WORK ORDER: Extract each line of the material that follows exactly and omit its pictures.

INPUT:
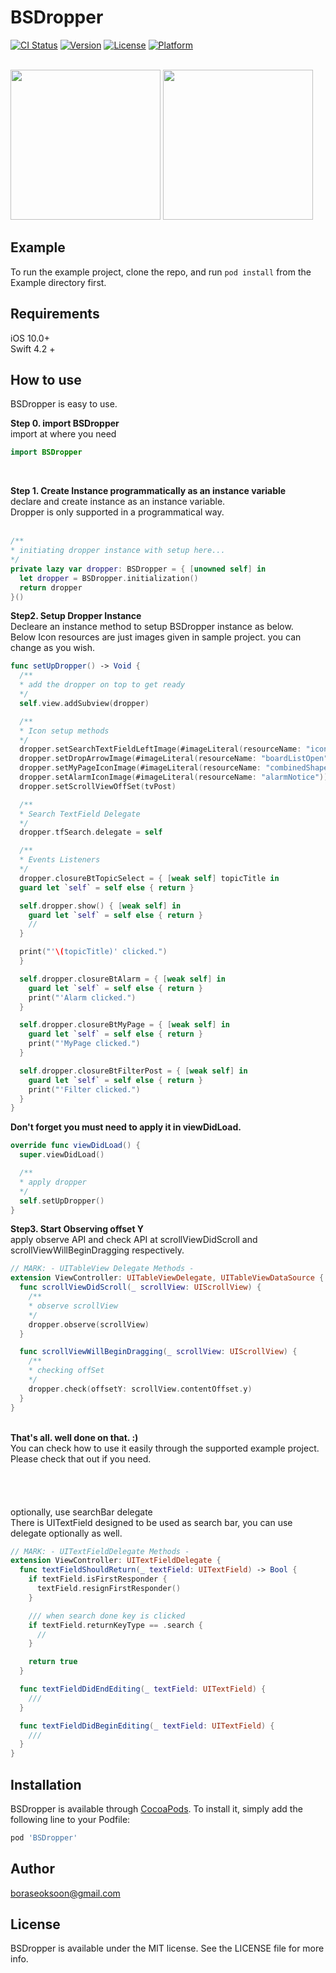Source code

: # BSDropper

[![CI Status](https://img.shields.io/travis/boraseoksoon@gmail.com/BSDropper.svg?style=flat)](https://travis-ci.org/boraseoksoon@gmail.com/BSDropper)
[![Version](https://img.shields.io/cocoapods/v/BSDropper.svg?style=flat)](https://cocoapods.org/pods/BSDropper)
[![License](https://img.shields.io/cocoapods/l/BSDropper.svg?style=flat)](https://cocoapods.org/pods/BSDropper)
[![Platform](https://img.shields.io/cocoapods/p/BSDropper.svg?style=flat)](https://cocoapods.org/pods/BSDropper)

<br>
<img src="https://media.giphy.com/media/yNObbYWQUQmykwLxyL/giphy.gif" width=240>
<img src="https://media.giphy.com/media/1zlEhpPmYCIQEeRqvy/giphy.gif" width=240>
<br>

## Example

To run the example project, clone the repo, and run `pod install` from the Example directory first.

## Requirements
iOS 10.0+ <br>
Swift 4.2 + <br>

## How to use
BSDropper is easy to use.<br>

<b>Step 0. import BSDropper</b>
<br>
import at where you need 
<br>
```Swift
import BSDropper
```
<br>

<b>Step 1. Create Instance programmatically as an instance variable </b>
<br>
declare and create instance as an instance variable. 
<br>
Dropper is only supported in a programmatical way.  
<br>

```Swift
/**
* initiating dropper instance with setup here...
*/
private lazy var dropper: BSDropper = { [unowned self] in
  let dropper = BSDropper.initialization()
  return dropper
}()
```

<b>Step2. Setup Dropper Instance</b>
<br>
Decleare an instance method to setup BSDropper instance as below. 
<br>
Below Icon resources are just images given in sample project. you can change as you wish. 
<br>

```Swift
func setUpDropper() -> Void {
  /**
  * add the dropper on top to get ready
  */
  self.view.addSubview(dropper)

  /**
  * Icon setup methods
  */
  dropper.setSearchTextFieldLeftImage(#imageLiteral(resourceName: "iconSearch"))
  dropper.setDropArrowImage(#imageLiteral(resourceName: "boardListOpen"))
  dropper.setMyPageIconImage(#imageLiteral(resourceName: "combinedShape"))
  dropper.setAlarmIconImage(#imageLiteral(resourceName: "alarmNotice"))
  dropper.setScrollViewOffSet(tvPost)

  /**
  * Search TextField Delegate
  */
  dropper.tfSearch.delegate = self

  /**
  * Events Listeners
  */
  dropper.closureBtTopicSelect = { [weak self] topicTitle in
  guard let `self` = self else { return }

  self.dropper.show() { [weak self] in
    guard let `self` = self else { return }
    //
  }

  print("'\(topicTitle)' clicked.")
  }

  self.dropper.closureBtAlarm = { [weak self] in
    guard let `self` = self else { return }
    print("'Alarm clicked.")
  }

  self.dropper.closureBtMyPage = { [weak self] in
    guard let `self` = self else { return }
    print("'MyPage clicked.")
  }

  self.dropper.closureBtFilterPost = { [weak self] in
    guard let `self` = self else { return }
    print("'Filter clicked.")
  }
}
```
<b>Don't forget you must need to apply it in viewDidLoad.</b>
<br>
```Swift
override func viewDidLoad() {
  super.viewDidLoad()

  /**
  * apply dropper 
  */
  self.setUpDropper()
}
```

<b>Step3. Start Observing offset Y</b>
<br>
apply observe API and check API at scrollViewDidScroll and scrollViewWillBeginDragging respectively.
<br>

```Swift
// MARK: - UITableView Delegate Methods -
extension ViewController: UITableViewDelegate, UITableViewDataSource {
  func scrollViewDidScroll(_ scrollView: UIScrollView) {
    /**
    * observe scrollView
    */
    dropper.observe(scrollView)
  }

  func scrollViewWillBeginDragging(_ scrollView: UIScrollView) {
    /**
    * checking offSet
    */
    dropper.check(offsetY: scrollView.contentOffset.y)
  }
}
```

<br>
<b>That's all. well done on that. :) </b>
<br>
You can check how to use it easily through the supported example project. Please check that out if you need.
<br>


<br>
<br>
<br>
<br>
optionally, use searchBar delegate
<br>
There is UITextField designed to be used as search bar, you can use delegate optionally as well. 
<br>

```Swift
// MARK: - UITextFieldDelegate Methods -
extension ViewController: UITextFieldDelegate {
  func textFieldShouldReturn(_ textField: UITextField) -> Bool {
    if textField.isFirstResponder {
      textField.resignFirstResponder()
    }

    /// when search done key is clicked
    if textField.returnKeyType == .search {
      //
    }

    return true
  }

  func textFieldDidEndEditing(_ textField: UITextField) {
    ///
  }

  func textFieldDidBeginEditing(_ textField: UITextField) {
    ///
  }
}

```

## Installation

BSDropper is available through [CocoaPods](https://cocoapods.org). To install
it, simply add the following line to your Podfile:

```ruby
pod 'BSDropper'
```

## Author

boraseoksoon@gmail.com

## License

BSDropper is available under the MIT license. See the LICENSE file for more info.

OUTPUT OF THE EXERCISE:
Source code

: # BSDropper

[![CI Status](https://img.shields.io/travis/boraseoksoon@gmail.com/BSDropper.svg?style=flat)](https://travis-ci.org/boraseoksoon@gmail.com/BSDropper)
[![Version](https://img.shields.io/cocoapods/v/BSDropper.svg?style=flat)](https://cocoapods.org/pods/BSDropper)
[![License](https://img.shields.io/cocoapods/l/BSDropper.svg?style=flat)](https://cocoapods.org/pods/BSDropper)
[![Platform](https://img.shields.io/cocoapods/p/BSDropper.svg?style=flat)](https://cocoapods.org/pods/BSDropper)

<br>
<img src="https://media.giphy.com/media/yNObbYWQUQmykwLxyL/giphy.gif" width=240>
<img src="https://media.giphy.com/media/1zlEhpPmYCIQEeRqvy/giphy.gif" width=240>
<br>

## Example

To run the example project, clone the repo, and run `pod install` from the Example directory first.

## Requirements
iOS 10.0+ <br>
Swift 4.2 + <br>

## How to use
BSDropper is easy to use.<br>

<b>Step 0. import BSDropper</b>
<br>
import at where you need 
<br>
```Swift
import BSDropper
```
<br>

<b>Step 1. Create Instance programmatically as an instance variable </b>
<br>
declare and create instance as an instance variable. 
<br>
Dropper is only supported in a programmatical way.  
<br>

```Swift
/**
* initiating dropper instance with setup here...
*/
private lazy var dropper: BSDropper = { [unowned self] in
  let dropper = BSDropper.initialization()
  return dropper
}()
```

<b>Step2. Setup Dropper Instance</b>
<br>
Decleare an instance method to setup BSDropper instance as below. 
<br>
Below Icon resources are just images given in sample project. you can change as you wish. 
<br>

```Swift
func setUpDropper() -> Void {
  /**
  * add the dropper on top to get ready
  */
  self.view.addSubview(dropper)

  /**
  * Icon setup methods
  */
  dropper.setSearchTextFieldLeftImage(#imageLiteral(resourceName: "iconSearch"))
  dropper.setDropArrowImage(#imageLiteral(resourceName: "boardListOpen"))
  dropper.setMyPageIconImage(#imageLiteral(resourceName: "combinedShape"))
  dropper.setAlarmIconImage(#imageLiteral(resourceName: "alarmNotice"))
  dropper.setScrollViewOffSet(tvPost)

  /**
  * Search TextField Delegate
  */
  dropper.tfSearch.delegate = self

  /**
  * Events Listeners
  */
  dropper.closureBtTopicSelect = { [weak self] topicTitle in
  guard let `self` = self else { return }

  self.dropper.show() { [weak self] in
    guard let `self` = self else { return }
    //
  }

  print("'\(topicTitle)' clicked.")
  }

  self.dropper.closureBtAlarm = { [weak self] in
    guard let `self` = self else { return }
    print("'Alarm clicked.")
  }

  self.dropper.closureBtMyPage = { [weak self] in
    guard let `self` = self else { return }
    print("'MyPage clicked.")
  }

  self.dropper.closureBtFilterPost = { [weak self] in
    guard let `self` = self else { return }
    print("'Filter clicked.")
  }
}
```
<b>Don't forget you must need to apply it in viewDidLoad.</b>
<br>
```Swift
override func viewDidLoad() {
  super.viewDidLoad()

  /**
  * apply dropper 
  */
  self.setUpDropper()
}
```

<b>Step3. Start Observing offset Y</b>
<br>
apply observe API and check API at scrollViewDidScroll and scrollViewWillBeginDragging respectively.
<br>

```Swift
// MARK: - UITableView Delegate Methods -
extension ViewController: UITableViewDelegate, UITableViewDataSource {
  func scrollViewDidScroll(_ scrollView: UIScrollView) {
    /**
    * observe scrollView
    */
    dropper.observe(scrollView)
  }

  func scrollViewWillBeginDragging(_ scrollView: UIScrollView) {
    /**
    * checking offSet
    */
    dropper.check(offsetY: scrollView.contentOffset.y)
  }
}
```

<br>
<b>That's all. well done on that. :) </b>
<br>
You can check how to use it easily through the supported example project. Please check that out if you need.
<br>


<br>
<br>
<br>
<br>
optionally, use searchBar delegate
<br>
There is UITextField designed to be used as search bar, you can use delegate optionally as well. 
<br>

```Swift
// MARK: - UITextFieldDelegate Methods -
extension ViewController: UITextFieldDelegate {
  func textFieldShouldReturn(_ textField: UITextField) -> Bool {
    if textField.isFirstResponder {
      textField.resignFirstResponder()
    }

    /// when search done key is clicked
    if textField.returnKeyType == .search {
      //
    }

    return true
  }

  func textFieldDidEndEditing(_ textField: UITextField) {
    ///
  }

  func textFieldDidBeginEditing(_ textField: UITextField) {
    ///
  }
}

```

## Installation

BSDropper is available through [CocoaPods](https://cocoapods.org). To install
it, simply add the following line to your Podfile:

```ruby
pod 'BSDropper'
```

## Author

boraseoksoon@gmail.com

## License

BSDropper is available under the MIT license. See the LICENSE file for more info.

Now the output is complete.